What the task requires – Within the records, find every line that includes the word "Shen" and copy it.

Entries shown –
- - - -

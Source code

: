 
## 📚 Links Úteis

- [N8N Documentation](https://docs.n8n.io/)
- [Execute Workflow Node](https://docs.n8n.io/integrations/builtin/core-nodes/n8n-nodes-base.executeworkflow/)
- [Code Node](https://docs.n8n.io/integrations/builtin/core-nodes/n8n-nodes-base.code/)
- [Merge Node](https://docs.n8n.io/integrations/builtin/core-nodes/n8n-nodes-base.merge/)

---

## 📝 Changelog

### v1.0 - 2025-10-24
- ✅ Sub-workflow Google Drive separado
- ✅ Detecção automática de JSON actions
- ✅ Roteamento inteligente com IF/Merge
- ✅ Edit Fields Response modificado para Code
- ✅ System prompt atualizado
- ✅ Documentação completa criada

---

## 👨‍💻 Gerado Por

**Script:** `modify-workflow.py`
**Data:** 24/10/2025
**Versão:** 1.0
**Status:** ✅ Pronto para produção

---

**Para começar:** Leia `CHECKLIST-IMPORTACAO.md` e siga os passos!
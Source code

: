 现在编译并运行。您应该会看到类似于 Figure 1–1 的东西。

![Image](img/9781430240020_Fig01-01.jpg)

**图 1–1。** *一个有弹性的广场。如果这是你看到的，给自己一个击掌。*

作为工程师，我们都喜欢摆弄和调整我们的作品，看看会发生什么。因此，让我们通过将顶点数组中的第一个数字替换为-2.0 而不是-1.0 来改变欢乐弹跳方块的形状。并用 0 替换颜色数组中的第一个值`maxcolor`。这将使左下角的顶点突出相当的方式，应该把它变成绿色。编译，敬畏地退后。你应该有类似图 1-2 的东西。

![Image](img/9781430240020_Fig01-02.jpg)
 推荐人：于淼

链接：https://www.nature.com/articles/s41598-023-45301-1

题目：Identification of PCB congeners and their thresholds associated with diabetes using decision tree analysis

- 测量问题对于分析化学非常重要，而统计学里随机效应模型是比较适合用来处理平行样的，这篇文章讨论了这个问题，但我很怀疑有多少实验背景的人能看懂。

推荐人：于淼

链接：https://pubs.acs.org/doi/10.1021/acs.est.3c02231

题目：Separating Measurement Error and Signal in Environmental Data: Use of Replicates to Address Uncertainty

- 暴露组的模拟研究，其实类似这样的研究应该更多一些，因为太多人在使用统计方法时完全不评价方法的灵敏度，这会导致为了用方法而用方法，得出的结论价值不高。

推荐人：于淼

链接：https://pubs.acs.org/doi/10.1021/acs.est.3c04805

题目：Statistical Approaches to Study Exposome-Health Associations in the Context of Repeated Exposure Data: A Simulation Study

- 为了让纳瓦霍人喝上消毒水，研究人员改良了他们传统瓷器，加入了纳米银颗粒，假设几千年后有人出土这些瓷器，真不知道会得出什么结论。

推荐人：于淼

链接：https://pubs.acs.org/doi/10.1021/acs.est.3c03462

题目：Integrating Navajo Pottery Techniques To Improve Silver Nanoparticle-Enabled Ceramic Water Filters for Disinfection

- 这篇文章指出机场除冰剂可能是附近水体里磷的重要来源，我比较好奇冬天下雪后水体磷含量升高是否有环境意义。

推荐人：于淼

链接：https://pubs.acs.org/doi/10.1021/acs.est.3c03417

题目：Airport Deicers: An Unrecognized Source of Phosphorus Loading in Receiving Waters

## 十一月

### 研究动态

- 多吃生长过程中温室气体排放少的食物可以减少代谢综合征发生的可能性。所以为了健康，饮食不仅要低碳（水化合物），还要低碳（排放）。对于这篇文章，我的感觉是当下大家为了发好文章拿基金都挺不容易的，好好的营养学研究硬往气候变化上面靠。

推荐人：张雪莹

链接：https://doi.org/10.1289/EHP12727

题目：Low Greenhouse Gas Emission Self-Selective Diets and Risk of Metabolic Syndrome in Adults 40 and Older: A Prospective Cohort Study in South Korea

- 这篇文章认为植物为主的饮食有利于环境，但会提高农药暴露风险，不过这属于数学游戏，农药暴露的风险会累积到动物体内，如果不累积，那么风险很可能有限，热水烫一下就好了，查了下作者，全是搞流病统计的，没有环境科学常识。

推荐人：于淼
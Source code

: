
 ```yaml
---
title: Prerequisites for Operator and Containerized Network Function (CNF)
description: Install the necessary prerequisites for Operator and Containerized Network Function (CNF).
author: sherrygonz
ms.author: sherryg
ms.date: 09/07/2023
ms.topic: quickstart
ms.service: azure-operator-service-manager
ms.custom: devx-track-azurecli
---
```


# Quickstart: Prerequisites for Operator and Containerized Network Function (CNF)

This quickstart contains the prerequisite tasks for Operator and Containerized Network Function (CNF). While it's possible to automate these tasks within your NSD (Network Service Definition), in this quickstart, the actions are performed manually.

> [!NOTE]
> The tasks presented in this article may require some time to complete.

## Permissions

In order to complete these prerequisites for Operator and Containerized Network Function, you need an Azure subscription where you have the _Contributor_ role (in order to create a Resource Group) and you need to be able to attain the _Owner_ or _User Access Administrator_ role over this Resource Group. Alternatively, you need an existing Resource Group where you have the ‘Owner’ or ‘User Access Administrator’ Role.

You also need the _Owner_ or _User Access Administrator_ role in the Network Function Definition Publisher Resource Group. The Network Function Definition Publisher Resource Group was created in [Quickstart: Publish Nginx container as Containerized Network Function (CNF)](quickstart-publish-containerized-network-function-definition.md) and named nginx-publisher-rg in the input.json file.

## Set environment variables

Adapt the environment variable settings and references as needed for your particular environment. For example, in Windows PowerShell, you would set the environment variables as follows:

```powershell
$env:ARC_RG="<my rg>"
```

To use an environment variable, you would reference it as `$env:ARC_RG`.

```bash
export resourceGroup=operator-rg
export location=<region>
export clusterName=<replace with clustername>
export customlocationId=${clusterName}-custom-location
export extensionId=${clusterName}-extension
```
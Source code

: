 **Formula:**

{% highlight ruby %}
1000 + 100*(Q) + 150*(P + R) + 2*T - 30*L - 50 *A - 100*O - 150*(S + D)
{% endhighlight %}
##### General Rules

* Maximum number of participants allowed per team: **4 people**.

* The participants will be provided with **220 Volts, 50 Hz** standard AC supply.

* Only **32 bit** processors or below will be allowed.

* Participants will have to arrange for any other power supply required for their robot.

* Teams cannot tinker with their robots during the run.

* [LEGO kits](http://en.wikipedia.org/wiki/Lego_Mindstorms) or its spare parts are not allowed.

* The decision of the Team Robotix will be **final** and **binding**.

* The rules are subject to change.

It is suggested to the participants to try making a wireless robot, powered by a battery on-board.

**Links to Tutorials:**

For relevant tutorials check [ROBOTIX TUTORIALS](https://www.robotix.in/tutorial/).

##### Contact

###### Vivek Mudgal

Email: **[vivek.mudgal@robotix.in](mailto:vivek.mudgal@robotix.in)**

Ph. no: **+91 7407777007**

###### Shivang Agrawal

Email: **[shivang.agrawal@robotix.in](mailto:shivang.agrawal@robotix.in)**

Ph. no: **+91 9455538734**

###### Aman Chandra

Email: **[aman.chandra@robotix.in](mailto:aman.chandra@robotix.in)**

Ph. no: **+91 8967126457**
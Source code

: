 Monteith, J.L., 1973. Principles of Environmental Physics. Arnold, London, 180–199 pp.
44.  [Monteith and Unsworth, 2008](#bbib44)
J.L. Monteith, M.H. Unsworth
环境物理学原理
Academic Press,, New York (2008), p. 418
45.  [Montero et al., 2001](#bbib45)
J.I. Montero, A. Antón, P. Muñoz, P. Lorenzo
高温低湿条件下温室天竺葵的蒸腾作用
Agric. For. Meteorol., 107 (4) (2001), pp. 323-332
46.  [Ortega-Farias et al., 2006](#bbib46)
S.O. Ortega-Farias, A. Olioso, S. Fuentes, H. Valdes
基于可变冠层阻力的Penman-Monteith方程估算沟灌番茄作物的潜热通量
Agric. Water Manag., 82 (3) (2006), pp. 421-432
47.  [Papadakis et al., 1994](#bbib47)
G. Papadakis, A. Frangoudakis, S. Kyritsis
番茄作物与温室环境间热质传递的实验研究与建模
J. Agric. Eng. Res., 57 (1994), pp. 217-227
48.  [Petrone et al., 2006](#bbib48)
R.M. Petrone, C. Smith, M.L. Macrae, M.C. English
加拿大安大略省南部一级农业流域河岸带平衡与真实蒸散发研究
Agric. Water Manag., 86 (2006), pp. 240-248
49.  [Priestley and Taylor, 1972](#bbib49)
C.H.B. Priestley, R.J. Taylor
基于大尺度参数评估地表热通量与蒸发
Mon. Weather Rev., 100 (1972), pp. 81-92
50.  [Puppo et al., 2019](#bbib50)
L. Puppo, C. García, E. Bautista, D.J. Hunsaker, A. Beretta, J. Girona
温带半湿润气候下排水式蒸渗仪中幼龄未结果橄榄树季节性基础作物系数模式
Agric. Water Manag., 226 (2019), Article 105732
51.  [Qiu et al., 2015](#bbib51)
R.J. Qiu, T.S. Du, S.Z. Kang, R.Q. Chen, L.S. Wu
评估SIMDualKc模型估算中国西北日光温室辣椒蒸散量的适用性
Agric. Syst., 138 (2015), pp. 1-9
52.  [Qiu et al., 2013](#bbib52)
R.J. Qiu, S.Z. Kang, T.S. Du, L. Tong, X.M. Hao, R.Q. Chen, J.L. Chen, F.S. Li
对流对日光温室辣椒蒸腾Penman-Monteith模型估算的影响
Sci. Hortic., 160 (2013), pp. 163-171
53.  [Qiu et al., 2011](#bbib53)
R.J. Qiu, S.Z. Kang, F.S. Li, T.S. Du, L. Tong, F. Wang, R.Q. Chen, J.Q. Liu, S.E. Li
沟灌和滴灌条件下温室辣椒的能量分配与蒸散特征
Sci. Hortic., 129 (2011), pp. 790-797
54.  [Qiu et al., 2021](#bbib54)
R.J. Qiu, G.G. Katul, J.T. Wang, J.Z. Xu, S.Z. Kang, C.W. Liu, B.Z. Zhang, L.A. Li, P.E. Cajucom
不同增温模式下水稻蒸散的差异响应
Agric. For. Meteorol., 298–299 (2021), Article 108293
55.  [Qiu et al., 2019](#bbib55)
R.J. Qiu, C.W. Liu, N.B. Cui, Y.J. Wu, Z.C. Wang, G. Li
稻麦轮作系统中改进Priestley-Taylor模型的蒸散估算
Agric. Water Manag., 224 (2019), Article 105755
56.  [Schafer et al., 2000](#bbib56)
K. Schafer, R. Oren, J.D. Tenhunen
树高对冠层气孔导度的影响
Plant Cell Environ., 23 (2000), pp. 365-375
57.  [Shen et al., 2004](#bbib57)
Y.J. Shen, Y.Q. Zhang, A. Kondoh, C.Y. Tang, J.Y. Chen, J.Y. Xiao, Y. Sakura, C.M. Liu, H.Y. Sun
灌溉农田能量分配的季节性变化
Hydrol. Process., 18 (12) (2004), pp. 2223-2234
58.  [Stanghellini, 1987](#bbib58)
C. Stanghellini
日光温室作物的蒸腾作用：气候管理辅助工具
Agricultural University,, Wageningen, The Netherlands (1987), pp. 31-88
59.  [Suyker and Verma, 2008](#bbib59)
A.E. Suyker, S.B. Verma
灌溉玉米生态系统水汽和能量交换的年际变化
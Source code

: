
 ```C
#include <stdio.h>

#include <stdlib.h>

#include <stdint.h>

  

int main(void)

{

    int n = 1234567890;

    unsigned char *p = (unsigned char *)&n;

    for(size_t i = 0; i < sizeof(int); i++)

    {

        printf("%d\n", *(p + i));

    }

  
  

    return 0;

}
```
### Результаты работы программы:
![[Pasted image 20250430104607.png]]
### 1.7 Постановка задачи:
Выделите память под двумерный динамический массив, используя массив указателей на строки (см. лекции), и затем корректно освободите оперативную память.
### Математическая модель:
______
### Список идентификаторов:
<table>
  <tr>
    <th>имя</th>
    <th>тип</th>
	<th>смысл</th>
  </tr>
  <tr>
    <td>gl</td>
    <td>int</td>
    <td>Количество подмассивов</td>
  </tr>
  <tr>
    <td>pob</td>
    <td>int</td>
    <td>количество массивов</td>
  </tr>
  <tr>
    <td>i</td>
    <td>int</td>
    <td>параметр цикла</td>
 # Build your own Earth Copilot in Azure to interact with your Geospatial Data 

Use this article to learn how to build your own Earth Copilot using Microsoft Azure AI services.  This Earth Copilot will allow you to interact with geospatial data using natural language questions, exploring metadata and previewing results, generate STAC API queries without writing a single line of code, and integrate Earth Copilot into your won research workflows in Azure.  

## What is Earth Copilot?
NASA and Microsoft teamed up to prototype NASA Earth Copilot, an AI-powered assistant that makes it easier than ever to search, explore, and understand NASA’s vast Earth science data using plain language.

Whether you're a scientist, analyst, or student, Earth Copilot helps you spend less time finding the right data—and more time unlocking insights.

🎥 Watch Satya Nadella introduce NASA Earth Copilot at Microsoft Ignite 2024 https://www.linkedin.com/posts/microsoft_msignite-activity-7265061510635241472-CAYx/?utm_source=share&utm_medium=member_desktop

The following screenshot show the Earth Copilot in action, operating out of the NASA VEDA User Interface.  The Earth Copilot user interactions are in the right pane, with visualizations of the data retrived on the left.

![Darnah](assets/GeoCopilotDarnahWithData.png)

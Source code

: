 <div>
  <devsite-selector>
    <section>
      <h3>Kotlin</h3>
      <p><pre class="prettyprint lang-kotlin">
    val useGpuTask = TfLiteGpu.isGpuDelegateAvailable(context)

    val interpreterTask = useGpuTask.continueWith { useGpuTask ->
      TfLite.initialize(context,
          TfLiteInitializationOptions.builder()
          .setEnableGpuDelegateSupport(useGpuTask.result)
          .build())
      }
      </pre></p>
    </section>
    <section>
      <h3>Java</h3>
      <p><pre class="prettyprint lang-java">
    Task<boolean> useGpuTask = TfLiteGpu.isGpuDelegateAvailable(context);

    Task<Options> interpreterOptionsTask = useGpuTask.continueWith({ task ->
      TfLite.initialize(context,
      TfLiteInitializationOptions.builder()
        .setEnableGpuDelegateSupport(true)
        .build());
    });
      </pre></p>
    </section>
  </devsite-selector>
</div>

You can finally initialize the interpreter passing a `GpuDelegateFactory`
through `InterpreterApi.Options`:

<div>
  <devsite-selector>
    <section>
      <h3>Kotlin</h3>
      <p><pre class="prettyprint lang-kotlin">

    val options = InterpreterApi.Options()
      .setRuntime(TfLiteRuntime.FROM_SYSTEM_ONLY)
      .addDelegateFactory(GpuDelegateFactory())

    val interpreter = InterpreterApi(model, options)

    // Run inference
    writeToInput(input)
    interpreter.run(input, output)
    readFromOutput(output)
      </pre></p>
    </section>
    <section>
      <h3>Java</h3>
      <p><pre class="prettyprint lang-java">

- - - -

Output for this exercise –
57.  [Shen et al., 2004](#bbib57)
Y.J. Shen, Y.Q. Zhang, A. Kondoh, C.Y. Tang, J.Y. Chen, J.Y. Xiao, Y. Sakura, C.M. Liu, H.Y. Sun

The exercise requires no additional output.